[ome-devel] Fwd: File format for large data sets stored at multiple resolutions

Jason Swedlow (Staff) j.r.swedlow at dundee.ac.uk
Tue May 12 09:17:19 BST 2015


Hi Nico, Johan et al-

Apologies for the delay in responding.  Nico’s email started a lot of discussion in the OME team.  I saw Nico and Curtis Rueden a couple of days after this was sent at AQLM (http://www.mbl.edu/education/special-topics-courses/analytical-quantitative-light-microscopy/), and we had a long discussion about this issue over chips, salsa, and PSFs.

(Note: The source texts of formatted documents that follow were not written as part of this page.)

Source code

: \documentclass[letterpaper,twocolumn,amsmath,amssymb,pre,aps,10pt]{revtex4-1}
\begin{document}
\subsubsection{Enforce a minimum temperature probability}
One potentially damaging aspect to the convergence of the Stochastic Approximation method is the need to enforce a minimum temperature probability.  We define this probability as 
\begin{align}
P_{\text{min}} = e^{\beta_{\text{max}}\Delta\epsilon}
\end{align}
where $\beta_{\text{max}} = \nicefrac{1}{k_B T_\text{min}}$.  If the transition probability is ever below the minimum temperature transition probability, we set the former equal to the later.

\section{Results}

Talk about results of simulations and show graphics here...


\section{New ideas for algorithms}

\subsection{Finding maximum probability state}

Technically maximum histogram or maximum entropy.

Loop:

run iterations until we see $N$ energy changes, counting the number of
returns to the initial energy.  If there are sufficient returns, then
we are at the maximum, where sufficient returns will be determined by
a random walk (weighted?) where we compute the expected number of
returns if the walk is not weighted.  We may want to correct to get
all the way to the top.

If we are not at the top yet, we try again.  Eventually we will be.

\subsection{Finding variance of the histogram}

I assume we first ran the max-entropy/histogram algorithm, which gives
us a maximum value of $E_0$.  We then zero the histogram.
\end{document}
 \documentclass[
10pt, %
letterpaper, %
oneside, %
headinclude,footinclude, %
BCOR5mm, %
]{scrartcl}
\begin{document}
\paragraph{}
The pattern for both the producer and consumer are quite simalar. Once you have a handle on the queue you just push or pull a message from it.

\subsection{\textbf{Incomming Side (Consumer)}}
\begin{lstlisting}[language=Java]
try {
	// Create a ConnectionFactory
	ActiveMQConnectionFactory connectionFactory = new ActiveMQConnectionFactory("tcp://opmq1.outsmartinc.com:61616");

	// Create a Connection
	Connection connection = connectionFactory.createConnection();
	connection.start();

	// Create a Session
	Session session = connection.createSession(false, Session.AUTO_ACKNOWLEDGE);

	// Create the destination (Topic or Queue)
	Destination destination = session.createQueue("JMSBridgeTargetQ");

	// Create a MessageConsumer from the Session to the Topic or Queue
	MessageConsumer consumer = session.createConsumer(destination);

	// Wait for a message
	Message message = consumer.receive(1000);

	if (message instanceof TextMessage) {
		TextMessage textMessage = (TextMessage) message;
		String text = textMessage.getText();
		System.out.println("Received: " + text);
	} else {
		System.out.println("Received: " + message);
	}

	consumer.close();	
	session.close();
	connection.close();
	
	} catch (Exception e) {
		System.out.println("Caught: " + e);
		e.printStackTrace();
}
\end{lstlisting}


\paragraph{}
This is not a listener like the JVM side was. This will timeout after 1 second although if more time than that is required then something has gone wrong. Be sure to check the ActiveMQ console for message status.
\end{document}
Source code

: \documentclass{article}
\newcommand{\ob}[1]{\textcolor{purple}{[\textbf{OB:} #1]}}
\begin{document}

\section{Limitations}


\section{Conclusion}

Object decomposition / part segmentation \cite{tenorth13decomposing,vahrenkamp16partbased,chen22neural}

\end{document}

As many of you know, this has been a hot topic of late.  Several new and some established technologies (LSFM, DigPath, HCS and others) are now routinely generating heterogeneous (binary pixel data, metadata, and analytics) multi-dimensional, multi-TB datasets.  Within OME, we’ve been discussing how we approach this trend— whether we amend OME-TIFF, define a new format (mindful of a lot of work by others, in particular Cellh5 (http://www.cellh5.org/), BDV (http://fiji.sc/BigDataViewer), OpenSlide (http://openslide.org/) and others), or just wait for someone else to generate yet another file format (YAFF®) or in all likelihood several new file formats (SNFFs®) and doggedly support them all in Bio-Formats.  Johan’s proposed pointer-based solution is, if I have things correct, already implemented in Micro-Manager’s OME-TIFF, for exactly the reason described (apologies to Nico and the MM team if I have this incorrect— please do provide the accurate description of what is going on there if I have failed).

AFAICT, there is a rather old, well-worn debate between the filesystem and database camps on this issue.  To my mind, Jim Gray and colleagues captured this tension most clearly and accurately in 2005 (http://research.microsoft.com/pubs/64537/tr-2005-10.pdf).  It’s almost certainly true that both approaches will evolve side by side, and we (where we = the community) should try to develop both solutions— they each have their place and utility.  OME’s version of this is to develop a data spec (e.g., OME-TIFF), an I/O  library (Bio-Formats), and applications that use the format (OMERO).  We are committed to this stratgey  for any spec we develop.  That might explain, but not excuse, our rather slow approach on this issue.  We insist on the spec and its many implementations.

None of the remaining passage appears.